Records drawn from a dataset:
────────────────────────────────────────

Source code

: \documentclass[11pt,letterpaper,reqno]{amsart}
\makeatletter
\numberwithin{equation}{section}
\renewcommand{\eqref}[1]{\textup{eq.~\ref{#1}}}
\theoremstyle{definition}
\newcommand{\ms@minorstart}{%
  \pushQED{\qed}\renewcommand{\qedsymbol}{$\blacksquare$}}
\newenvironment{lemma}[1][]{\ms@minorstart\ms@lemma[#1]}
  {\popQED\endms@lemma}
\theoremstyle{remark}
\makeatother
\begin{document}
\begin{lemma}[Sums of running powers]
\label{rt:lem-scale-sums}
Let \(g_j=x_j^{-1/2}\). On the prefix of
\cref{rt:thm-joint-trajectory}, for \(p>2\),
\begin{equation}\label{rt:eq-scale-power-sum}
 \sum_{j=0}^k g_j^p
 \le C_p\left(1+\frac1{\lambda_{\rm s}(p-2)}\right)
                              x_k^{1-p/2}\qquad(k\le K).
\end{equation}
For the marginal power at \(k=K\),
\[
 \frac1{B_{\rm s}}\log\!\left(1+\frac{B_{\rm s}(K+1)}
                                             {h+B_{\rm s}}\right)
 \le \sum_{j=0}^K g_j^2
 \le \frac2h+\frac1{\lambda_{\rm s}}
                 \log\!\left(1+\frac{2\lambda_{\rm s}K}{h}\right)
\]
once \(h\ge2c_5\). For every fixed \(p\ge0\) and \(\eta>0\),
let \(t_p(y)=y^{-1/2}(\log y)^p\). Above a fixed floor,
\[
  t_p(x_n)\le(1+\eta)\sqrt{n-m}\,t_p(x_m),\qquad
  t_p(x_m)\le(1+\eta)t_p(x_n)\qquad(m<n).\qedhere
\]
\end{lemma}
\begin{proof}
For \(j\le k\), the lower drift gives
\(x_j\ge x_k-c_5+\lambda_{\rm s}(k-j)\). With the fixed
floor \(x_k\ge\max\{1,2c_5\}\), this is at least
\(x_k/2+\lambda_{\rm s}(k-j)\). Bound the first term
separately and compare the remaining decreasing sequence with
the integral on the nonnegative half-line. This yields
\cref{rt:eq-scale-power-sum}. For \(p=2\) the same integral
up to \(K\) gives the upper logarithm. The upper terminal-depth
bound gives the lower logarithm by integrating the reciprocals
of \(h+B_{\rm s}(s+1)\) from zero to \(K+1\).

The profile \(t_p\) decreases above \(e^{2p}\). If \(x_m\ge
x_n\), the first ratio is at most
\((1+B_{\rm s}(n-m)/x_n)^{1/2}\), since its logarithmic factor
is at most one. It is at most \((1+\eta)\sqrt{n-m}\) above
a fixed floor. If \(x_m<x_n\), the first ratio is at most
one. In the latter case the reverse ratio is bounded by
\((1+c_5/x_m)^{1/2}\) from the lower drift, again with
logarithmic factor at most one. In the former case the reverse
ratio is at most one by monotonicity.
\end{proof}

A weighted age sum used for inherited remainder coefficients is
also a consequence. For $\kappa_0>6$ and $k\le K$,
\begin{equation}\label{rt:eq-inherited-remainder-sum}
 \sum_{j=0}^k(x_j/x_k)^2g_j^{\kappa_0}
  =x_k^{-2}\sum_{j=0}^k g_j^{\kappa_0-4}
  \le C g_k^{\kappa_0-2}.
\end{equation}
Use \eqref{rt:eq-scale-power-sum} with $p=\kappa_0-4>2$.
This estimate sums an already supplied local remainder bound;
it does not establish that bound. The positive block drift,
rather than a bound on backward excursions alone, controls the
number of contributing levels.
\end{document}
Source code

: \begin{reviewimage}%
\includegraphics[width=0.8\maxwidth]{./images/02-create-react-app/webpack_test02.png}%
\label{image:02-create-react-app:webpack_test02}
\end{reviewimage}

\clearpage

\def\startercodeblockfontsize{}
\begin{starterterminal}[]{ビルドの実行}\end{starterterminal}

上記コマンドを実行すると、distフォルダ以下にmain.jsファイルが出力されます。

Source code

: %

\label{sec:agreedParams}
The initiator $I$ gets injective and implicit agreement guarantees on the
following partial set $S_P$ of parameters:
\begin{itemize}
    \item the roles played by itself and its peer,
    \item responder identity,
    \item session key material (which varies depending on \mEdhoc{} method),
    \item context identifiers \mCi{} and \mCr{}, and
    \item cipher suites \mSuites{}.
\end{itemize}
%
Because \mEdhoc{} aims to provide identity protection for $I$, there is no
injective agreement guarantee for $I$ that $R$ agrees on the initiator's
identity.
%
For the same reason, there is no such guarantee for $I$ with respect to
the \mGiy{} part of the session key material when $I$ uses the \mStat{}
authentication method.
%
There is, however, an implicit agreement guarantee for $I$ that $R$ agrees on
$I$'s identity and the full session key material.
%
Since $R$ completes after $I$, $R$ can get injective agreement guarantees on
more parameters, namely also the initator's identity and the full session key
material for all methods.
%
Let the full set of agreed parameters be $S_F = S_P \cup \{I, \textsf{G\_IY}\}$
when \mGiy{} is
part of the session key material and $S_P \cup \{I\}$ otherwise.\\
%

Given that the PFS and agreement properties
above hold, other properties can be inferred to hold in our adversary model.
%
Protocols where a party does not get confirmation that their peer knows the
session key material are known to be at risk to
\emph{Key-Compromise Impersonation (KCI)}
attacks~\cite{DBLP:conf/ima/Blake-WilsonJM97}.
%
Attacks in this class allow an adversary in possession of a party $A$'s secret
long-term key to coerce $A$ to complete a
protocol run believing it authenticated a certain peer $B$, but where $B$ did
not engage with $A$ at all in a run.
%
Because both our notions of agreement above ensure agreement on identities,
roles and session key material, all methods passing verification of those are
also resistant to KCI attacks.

────────────────────────────────────────

◆ HOW TO COMPLETE THIS TASK ◆
Output the records in full. Keep every character as it is.

◆ TASK ANSWER ◆
Source code

: \documentclass[11pt,letterpaper,reqno]{amsart}
\makeatletter
\numberwithin{equation}{section}
\renewcommand{\eqref}[1]{\textup{eq.~\ref{#1}}}
\theoremstyle{definition}
\newcommand{\ms@minorstart}{%
  \pushQED{\qed}\renewcommand{\qedsymbol}{$\blacksquare$}}
\newenvironment{lemma}[1][]{\ms@minorstart\ms@lemma[#1]}
  {\popQED\endms@lemma}
\theoremstyle{remark}
\makeatother
\begin{document}
\begin{lemma}[Sums of running powers]
\label{rt:lem-scale-sums}
Let \(g_j=x_j^{-1/2}\). On the prefix of
\cref{rt:thm-joint-trajectory}, for \(p>2\),
\begin{equation}\label{rt:eq-scale-power-sum}
 \sum_{j=0}^k g_j^p
 \le C_p\left(1+\frac1{\lambda_{\rm s}(p-2)}\right)
                              x_k^{1-p/2}\qquad(k\le K).
\end{equation}
For the marginal power at \(k=K\),
\[
 \frac1{B_{\rm s}}\log\!\left(1+\frac{B_{\rm s}(K+1)}
                                             {h+B_{\rm s}}\right)
 \le \sum_{j=0}^K g_j^2
 \le \frac2h+\frac1{\lambda_{\rm s}}
                 \log\!\left(1+\frac{2\lambda_{\rm s}K}{h}\right)
\]
once \(h\ge2c_5\). For every fixed \(p\ge0\) and \(\eta>0\),
let \(t_p(y)=y^{-1/2}(\log y)^p\). Above a fixed floor,
\[
  t_p(x_n)\le(1+\eta)\sqrt{n-m}\,t_p(x_m),\qquad
  t_p(x_m)\le(1+\eta)t_p(x_n)\qquad(m<n).\qedhere
\]
\end{lemma}
\begin{proof}
For \(j\le k\), the lower drift gives
\(x_j\ge x_k-c_5+\lambda_{\rm s}(k-j)\). With the fixed
floor \(x_k\ge\max\{1,2c_5\}\), this is at least
\(x_k/2+\lambda_{\rm s}(k-j)\). Bound the first term
separately and compare the remaining decreasing sequence with
the integral on the nonnegative half-line. This yields
\cref{rt:eq-scale-power-sum}. For \(p=2\) the same integral
up to \(K\) gives the upper logarithm. The upper terminal-depth
bound gives the lower logarithm by integrating the reciprocals
of \(h+B_{\rm s}(s+1)\) from zero to \(K+1\).

The profile \(t_p\) decreases above \(e^{2p}\). If \(x_m\ge
x_n\), the first ratio is at most
\((1+B_{\rm s}(n-m)/x_n)^{1/2}\), since its logarithmic factor
is at most one. It is at most \((1+\eta)\sqrt{n-m}\) above
a fixed floor. If \(x_m<x_n\), the first ratio is at most
one. In the latter case the reverse ratio is bounded by
\((1+c_5/x_m)^{1/2}\) from the lower drift, again with
logarithmic factor at most one. In the former case the reverse
ratio is at most one by monotonicity.
\end{proof}

A weighted age sum used for inherited remainder coefficients is
also a consequence. For $\kappa_0>6$ and $k\le K$,
\begin{equation}\label{rt:eq-inherited-remainder-sum}
 \sum_{j=0}^k(x_j/x_k)^2g_j^{\kappa_0}
  =x_k^{-2}\sum_{j=0}^k g_j^{\kappa_0-4}
  \le C g_k^{\kappa_0-2}.
\end{equation}
Use \eqref{rt:eq-scale-power-sum} with $p=\kappa_0-4>2$.
This estimate sums an already supplied local remainder bound;
it does not establish that bound. The positive block drift,
rather than a bound on backward excursions alone, controls the
number of contributing levels.
\end{document}
Source code

: \begin{reviewimage}%
\includegraphics[width=0.8\maxwidth]{./images/02-create-react-app/webpack_test02.png}%
\label{image:02-create-react-app:webpack_test02}
\end{reviewimage}

\clearpage

\def\startercodeblockfontsize{}
\begin{starterterminal}[]{ビルドの実行}\end{starterterminal}

上記コマンドを実行すると、distフォルダ以下にmain.jsファイルが出力されます。

Source code

: %

\label{sec:agreedParams}
The initiator $I$ gets injective and implicit agreement guarantees on the
following partial set $S_P$ of parameters:
\begin{itemize}
    \item the roles played by itself and its peer,
    \item responder identity,
    \item session key material (which varies depending on \mEdhoc{} method),
    \item context identifiers \mCi{} and \mCr{}, and
    \item cipher suites \mSuites{}.
\end{itemize}
%
Because \mEdhoc{} aims to provide identity protection for $I$, there is no
injective agreement guarantee for $I$ that $R$ agrees on the initiator's
identity.
%
For the same reason, there is no such guarantee for $I$ with respect to
the \mGiy{} part of the session key material when $I$ uses the \mStat{}
authentication method.
%
There is, however, an implicit agreement guarantee for $I$ that $R$ agrees on
$I$'s identity and the full session key material.
%
Since $R$ completes after $I$, $R$ can get injective agreement guarantees on
more parameters, namely also the initator's identity and the full session key
material for all methods.
%
Let the full set of agreed parameters be $S_F = S_P \cup \{I, \textsf{G\_IY}\}$
when \mGiy{} is
part of the session key material and $S_P \cup \{I\}$ otherwise.\\
%

Given that the PFS and agreement properties
above hold, other properties can be inferred to hold in our adversary model.
%
Protocols where a party does not get confirmation that their peer knows the
session key material are known to be at risk to
\emph{Key-Compromise Impersonation (KCI)}
attacks~\cite{DBLP:conf/ima/Blake-WilsonJM97}.
%
Attacks in this class allow an adversary in possession of a party $A$'s secret
long-term key to coerce $A$ to complete a
protocol run believing it authenticated a certain peer $B$, but where $B$ did
not engage with $A$ at all in a run.
%
Because both our notions of agreement above ensure agreement on identities,
roles and session key material, all methods passing verification of those are
also resistant to KCI attacks.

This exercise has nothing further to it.